------ DATA FOR THIS TASK

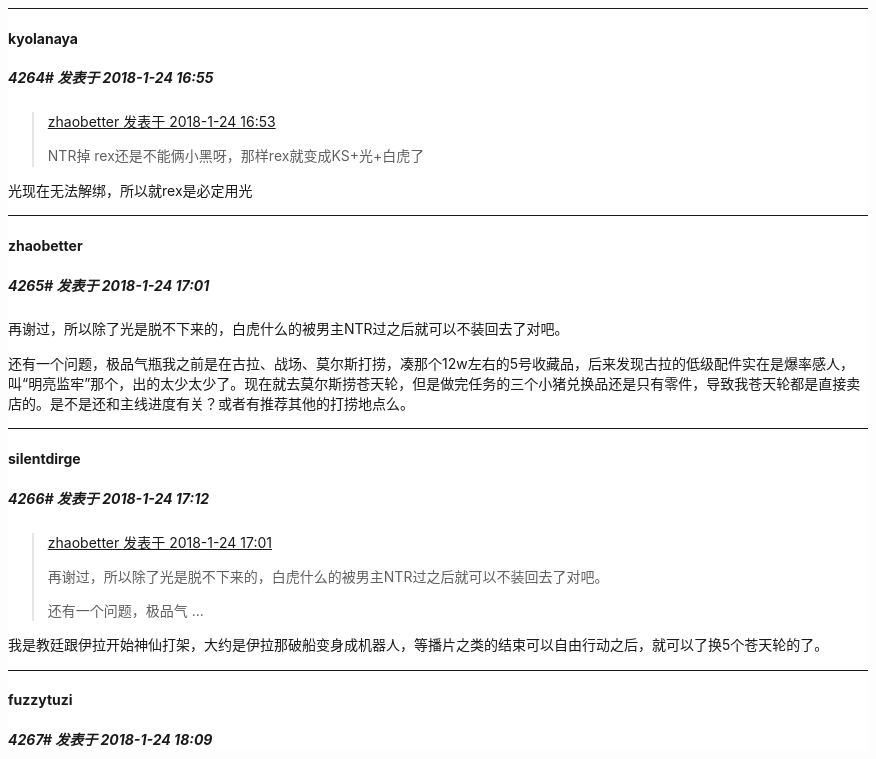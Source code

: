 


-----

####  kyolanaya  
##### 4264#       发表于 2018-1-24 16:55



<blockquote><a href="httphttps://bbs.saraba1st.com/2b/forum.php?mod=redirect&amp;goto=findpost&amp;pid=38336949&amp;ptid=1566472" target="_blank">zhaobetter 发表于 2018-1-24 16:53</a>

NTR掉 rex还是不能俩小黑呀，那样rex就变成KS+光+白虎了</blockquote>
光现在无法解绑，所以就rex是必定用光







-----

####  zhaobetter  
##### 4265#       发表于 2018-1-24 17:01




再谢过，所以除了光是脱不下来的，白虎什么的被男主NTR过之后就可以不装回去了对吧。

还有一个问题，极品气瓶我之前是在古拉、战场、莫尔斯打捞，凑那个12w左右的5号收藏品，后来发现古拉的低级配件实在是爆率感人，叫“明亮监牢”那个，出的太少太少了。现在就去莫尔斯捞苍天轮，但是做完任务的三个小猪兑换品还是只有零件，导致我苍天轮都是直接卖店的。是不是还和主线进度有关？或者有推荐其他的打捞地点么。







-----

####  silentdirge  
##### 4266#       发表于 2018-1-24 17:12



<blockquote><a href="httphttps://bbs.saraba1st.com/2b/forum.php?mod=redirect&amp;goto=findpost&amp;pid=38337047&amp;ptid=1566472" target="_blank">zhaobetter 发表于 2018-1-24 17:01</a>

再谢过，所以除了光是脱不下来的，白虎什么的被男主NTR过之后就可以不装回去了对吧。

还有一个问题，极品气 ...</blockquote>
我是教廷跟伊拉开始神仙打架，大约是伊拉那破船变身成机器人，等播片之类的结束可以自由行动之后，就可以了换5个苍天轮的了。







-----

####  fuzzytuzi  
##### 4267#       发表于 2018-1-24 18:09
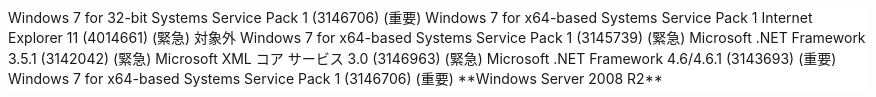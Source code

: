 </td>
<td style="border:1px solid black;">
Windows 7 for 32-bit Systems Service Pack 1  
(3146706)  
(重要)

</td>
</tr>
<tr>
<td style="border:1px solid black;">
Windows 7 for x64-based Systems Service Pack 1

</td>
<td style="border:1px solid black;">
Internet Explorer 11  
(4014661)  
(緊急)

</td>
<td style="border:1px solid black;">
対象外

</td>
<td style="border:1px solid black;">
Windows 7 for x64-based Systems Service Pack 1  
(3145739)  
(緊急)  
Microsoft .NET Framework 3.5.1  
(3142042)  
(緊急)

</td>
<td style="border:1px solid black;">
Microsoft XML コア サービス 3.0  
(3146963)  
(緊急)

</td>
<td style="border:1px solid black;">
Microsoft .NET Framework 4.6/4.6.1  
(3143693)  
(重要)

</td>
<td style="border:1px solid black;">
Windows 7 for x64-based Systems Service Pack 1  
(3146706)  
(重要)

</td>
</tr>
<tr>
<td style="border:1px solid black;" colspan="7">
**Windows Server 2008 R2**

------------

**EXERCISE PROMPT:** Filter the entries above down to the lines containing the word "Framework".

**RESULT:**
Microsoft .NET Framework 3.5.1  
Microsoft .NET Framework 4.6/4.6.1  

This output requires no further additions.